# Proof of nonexistence of a solution to an equation in terms of elementary functions?

In a numerical methods class I'm taking, it was claimed that the equation $A = \frac{R^2}{2} \left(\theta - \sin\theta \right)$ cannot be analytically solved for $\theta$. I don't doubt that this is true, but I'm curious how it could be proved that this is true.

In general, how would one go about proving that a solution to an equation in terms of elementary functions does not exist?

• Really what you mean to say is that there is no expression in terms of elementary functions. The word "analytic" gets tossed around too much and leads to confusion. Surely there is a solution to that equation however it's not expressible in terms of elementary functions like trigonometric functions, exponentials, powers and roots. Jul 8, 2013 at 23:00
• Interesting, thanks for pointing that out. Am I correct in understanding that if an expression does not exist in terms of elementary functions then it is not possible to obtain an exact value either by hand or with a computer? Jul 8, 2013 at 23:10
• @GordonBailey: What do you mean by exact value? If you mean by "arbitrarily (but finitely) accurate", then no, you're not correct. There are many computable functions which are not elementary. On the other hand, you can't really expect functions which are not integer (or at least rational-) valued to be computed exactly, as real numbers can't be exactly represented. The set of elementary functions is in many ways, quite arbitrary, and their (relative) significance is historical more than anything, as far as I know. Jul 8, 2013 at 23:16
• @GordonBailey No. The Gamma Function provides a simple counterexample: $\Gamma(\frac{1}{2}) = \sqrt{\pi}$. Also, trivial counterexamples exist such as the Lambert W function: $W(0) = 0$. Jul 8, 2013 at 23:16
• Thank you both for your answers.
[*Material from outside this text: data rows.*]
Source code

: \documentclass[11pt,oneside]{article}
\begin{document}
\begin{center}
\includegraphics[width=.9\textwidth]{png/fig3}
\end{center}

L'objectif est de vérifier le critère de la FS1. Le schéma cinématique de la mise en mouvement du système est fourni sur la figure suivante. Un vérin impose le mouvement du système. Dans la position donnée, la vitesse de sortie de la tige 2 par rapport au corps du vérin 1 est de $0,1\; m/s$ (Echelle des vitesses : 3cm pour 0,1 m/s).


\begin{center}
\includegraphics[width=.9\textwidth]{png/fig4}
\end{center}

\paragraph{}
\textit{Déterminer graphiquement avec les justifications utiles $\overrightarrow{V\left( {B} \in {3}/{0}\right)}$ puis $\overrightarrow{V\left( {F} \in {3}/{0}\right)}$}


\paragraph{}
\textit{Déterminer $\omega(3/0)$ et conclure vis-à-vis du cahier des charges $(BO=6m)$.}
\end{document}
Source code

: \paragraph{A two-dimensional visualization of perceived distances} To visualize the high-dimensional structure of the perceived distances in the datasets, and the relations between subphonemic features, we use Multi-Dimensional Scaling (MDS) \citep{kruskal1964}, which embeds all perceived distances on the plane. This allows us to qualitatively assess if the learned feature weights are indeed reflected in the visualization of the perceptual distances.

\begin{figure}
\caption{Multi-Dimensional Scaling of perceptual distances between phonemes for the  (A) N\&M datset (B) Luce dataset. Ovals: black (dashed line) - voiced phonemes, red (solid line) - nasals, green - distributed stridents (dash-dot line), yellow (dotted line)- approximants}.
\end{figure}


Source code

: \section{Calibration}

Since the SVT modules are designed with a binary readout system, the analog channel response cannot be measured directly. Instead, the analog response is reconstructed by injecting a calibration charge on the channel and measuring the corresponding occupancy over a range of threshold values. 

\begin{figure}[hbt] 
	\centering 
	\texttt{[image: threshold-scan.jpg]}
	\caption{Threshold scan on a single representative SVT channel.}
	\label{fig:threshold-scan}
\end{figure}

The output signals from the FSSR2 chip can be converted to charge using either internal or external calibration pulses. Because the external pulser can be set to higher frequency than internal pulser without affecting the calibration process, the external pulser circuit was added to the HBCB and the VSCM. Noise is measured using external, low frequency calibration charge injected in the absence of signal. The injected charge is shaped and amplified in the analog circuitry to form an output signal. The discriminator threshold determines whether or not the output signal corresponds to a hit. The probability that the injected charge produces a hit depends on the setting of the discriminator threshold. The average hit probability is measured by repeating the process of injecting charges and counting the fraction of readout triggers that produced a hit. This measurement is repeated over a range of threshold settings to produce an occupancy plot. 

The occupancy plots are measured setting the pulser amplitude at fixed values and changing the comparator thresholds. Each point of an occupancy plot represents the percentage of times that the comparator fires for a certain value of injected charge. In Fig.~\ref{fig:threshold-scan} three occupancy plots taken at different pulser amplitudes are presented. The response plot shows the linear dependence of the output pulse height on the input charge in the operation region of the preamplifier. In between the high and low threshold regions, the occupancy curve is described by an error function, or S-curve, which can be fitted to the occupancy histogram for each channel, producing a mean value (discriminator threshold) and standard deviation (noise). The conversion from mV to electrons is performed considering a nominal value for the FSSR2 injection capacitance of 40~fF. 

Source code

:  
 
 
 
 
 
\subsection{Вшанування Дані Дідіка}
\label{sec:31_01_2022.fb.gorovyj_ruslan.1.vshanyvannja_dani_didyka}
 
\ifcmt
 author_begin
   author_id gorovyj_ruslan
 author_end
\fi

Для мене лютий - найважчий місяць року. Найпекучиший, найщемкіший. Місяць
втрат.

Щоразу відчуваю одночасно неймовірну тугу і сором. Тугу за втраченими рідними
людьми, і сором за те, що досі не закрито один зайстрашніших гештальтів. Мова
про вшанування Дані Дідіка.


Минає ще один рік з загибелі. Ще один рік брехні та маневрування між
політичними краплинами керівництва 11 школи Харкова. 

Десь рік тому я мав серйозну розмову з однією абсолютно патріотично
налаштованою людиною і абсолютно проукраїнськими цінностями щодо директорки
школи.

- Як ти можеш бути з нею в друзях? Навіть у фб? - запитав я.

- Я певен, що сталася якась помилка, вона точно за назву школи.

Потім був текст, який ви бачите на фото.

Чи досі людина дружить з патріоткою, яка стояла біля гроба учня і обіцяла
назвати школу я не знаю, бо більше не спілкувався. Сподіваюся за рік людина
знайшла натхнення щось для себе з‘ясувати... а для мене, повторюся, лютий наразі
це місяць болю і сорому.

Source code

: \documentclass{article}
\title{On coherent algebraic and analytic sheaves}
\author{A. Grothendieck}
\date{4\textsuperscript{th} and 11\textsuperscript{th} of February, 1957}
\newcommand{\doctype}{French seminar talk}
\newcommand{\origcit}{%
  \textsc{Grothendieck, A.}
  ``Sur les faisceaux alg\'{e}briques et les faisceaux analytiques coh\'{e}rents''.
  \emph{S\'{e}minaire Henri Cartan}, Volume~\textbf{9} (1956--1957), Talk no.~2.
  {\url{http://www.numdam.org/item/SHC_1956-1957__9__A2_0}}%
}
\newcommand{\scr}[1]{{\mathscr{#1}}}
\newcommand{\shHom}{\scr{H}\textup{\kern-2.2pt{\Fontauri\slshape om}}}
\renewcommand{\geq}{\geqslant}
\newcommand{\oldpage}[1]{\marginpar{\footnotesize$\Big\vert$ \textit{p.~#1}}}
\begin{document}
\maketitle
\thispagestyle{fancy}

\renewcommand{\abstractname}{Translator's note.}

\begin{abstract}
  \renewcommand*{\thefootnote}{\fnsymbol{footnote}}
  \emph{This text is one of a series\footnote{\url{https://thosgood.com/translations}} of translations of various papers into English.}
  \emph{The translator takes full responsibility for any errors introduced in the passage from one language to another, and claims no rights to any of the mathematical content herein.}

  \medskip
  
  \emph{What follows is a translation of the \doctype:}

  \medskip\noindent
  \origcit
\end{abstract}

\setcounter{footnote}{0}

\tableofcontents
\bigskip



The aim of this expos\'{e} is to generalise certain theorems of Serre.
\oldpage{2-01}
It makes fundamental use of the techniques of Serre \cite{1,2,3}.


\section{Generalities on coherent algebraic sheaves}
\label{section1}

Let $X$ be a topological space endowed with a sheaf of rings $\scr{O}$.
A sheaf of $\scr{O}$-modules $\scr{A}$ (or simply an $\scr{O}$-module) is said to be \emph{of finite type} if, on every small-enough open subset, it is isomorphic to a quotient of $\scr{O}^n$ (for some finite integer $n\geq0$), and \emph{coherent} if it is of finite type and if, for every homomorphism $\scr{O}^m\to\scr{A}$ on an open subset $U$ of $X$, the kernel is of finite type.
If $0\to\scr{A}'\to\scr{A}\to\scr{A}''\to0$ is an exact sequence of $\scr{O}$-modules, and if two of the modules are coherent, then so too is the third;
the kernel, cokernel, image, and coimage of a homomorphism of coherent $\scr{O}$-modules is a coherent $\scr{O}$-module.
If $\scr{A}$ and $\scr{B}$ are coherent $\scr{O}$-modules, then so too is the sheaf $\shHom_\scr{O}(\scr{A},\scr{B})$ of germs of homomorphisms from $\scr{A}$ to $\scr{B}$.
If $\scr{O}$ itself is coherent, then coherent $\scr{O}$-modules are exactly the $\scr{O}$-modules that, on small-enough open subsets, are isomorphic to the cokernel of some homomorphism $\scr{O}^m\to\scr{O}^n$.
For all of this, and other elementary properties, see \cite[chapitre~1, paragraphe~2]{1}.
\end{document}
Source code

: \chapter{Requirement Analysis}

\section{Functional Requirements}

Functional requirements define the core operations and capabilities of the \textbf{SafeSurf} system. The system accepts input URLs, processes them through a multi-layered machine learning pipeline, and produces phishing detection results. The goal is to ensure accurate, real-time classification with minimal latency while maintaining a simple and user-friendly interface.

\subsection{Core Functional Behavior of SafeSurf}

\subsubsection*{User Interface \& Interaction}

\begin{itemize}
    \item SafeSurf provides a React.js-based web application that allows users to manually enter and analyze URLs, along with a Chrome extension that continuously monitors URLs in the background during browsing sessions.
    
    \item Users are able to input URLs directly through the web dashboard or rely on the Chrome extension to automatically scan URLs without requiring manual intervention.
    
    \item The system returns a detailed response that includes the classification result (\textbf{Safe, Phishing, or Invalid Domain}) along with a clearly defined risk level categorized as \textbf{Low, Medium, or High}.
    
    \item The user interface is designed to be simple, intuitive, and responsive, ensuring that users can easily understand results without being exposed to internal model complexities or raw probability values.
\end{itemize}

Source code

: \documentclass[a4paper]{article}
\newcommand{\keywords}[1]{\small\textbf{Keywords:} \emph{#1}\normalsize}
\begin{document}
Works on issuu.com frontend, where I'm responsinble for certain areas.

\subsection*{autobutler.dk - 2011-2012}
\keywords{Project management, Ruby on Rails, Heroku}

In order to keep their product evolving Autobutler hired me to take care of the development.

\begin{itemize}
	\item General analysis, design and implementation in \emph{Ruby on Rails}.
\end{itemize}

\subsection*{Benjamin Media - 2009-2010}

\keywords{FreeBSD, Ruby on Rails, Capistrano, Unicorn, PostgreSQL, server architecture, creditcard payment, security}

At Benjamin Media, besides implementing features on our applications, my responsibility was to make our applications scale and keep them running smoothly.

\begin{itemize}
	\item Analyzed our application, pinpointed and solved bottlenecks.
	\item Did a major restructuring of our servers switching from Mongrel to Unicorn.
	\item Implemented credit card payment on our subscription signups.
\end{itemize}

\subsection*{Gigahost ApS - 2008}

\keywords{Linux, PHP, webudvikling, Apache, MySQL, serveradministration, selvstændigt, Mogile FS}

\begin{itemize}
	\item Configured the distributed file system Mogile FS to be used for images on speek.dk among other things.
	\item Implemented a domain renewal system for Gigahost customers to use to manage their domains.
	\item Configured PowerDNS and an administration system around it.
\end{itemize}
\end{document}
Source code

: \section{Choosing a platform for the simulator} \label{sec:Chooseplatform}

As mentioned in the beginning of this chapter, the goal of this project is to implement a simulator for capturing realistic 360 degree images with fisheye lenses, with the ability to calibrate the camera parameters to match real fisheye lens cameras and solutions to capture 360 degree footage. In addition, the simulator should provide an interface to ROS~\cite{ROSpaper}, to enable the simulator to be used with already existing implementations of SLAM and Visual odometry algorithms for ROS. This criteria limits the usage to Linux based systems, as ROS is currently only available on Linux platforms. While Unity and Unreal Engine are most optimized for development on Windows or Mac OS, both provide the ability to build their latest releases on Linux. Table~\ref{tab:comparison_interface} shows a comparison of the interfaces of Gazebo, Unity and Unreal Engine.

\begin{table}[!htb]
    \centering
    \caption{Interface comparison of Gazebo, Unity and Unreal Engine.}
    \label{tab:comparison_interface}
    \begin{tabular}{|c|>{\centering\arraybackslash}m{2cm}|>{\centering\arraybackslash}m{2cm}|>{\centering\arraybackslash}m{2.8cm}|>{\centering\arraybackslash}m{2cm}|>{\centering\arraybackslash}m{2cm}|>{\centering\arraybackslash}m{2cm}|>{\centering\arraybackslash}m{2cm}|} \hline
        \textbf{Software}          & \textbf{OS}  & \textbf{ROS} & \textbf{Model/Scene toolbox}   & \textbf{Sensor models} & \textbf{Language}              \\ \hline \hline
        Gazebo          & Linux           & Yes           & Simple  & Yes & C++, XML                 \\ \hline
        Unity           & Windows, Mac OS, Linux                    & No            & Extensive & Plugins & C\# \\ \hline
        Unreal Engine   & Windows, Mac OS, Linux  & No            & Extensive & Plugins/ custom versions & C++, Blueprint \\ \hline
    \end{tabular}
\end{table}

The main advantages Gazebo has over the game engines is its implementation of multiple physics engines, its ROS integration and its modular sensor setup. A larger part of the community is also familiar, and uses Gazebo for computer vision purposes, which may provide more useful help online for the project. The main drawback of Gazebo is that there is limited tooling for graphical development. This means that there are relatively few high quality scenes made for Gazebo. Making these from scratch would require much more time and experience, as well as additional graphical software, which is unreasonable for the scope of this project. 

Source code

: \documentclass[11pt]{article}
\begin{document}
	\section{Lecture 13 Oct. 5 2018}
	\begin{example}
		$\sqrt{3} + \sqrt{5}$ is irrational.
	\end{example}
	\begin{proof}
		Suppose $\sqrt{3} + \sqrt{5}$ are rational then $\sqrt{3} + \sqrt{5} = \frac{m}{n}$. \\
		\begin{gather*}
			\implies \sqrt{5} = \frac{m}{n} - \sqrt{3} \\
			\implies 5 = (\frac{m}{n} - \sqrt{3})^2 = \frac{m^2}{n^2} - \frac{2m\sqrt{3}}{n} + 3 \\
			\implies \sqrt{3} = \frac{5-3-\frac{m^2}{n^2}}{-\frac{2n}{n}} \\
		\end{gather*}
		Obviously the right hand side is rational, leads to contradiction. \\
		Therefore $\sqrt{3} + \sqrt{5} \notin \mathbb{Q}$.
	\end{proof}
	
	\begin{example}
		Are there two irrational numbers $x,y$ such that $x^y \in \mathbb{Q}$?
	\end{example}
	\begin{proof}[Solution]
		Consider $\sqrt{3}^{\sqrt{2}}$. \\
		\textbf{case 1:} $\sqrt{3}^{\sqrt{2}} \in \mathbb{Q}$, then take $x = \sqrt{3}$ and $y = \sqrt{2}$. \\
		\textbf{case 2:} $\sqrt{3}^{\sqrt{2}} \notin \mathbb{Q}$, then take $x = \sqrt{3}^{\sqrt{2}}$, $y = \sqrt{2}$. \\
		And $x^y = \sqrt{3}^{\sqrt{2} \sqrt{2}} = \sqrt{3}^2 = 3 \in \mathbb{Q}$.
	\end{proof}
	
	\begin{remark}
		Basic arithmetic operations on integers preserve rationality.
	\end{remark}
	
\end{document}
I'm curious what the right wording for my original question would be. Basically I want to know how you can determine if an expression for (in this case) $\theta$ can be found in terms of $A$ and $R$. Is this actually a mathematically meaningful question? Jul 8, 2013 at 23:37

About a century and a half ago, Liouville developed a criterion to determine whether the solution to certain types of differential equation could be expressed in elementary terms. This criterion was powerful enough to show for example that there is no elementary function whose derivative is $e^{-x^2}$.

The ideas of Liouville led to the field of differential algebra.

Much later, Risch produced an algorithm that will determine, for a fairly wide class of elementary functions, whether a function has an elementary antiderivative. There have been improvements since, and improved algorithms have been at least partly implemented.

Mainly, Liouville and Risch treated integration in finite terms and answered, with their method, the problem of integration of elementary functions by elementary functions.

For the problem of solving equations in terms of elementary functions, Liouville's representation of elementary functions as composition of explicit algebraic functions and elementary standard functions, or, as composition of explicit algebraic functions, $\exp$ and $\ln$, is necessary.

Solving an equation in terms of elementary functions means that the function which is set constant by this equation has an inverse function and that this inverse function is expressable in terms of elementary functions.

Assume that your equation exists: A and R, not dependent on $\theta$, are choosen so that the equation depends on its solving variable ($\theta$).

Write your equation as zeroing equation. Then look at the structure of this equation. The solving variable ($\theta$) is argument of algebraic component functions (The identity function ($\theta\mapsto \theta$) is an algebraic function.) and of transcendental component functions ($\sin$). The component functions are the arguments of an outer function which is an algebraic function. This algebraic function can be represented as a unary algebraic function only for the values of $\theta$ where the values of the component functions are algebraically dependent. An algebraic function $A$ can have an inverse function which is expressable in terms of elementary functions only if $A$ is unary. Therefore your equation can have a solution in terms of elementary functions only if a value of $\theta$ where the values of the component functions are algebraically dependent is a solution of the equation. The equation from your example can have a solution which is expressable in terms of elementary functions only when $0$ is a solution of this equation.

Look for transcendental number theory, e.g. for Schanuel's conjecture and its precursors, and for the expression of elementary functions as composition of explicit algebraic functions, $\exp$ and $\ln$.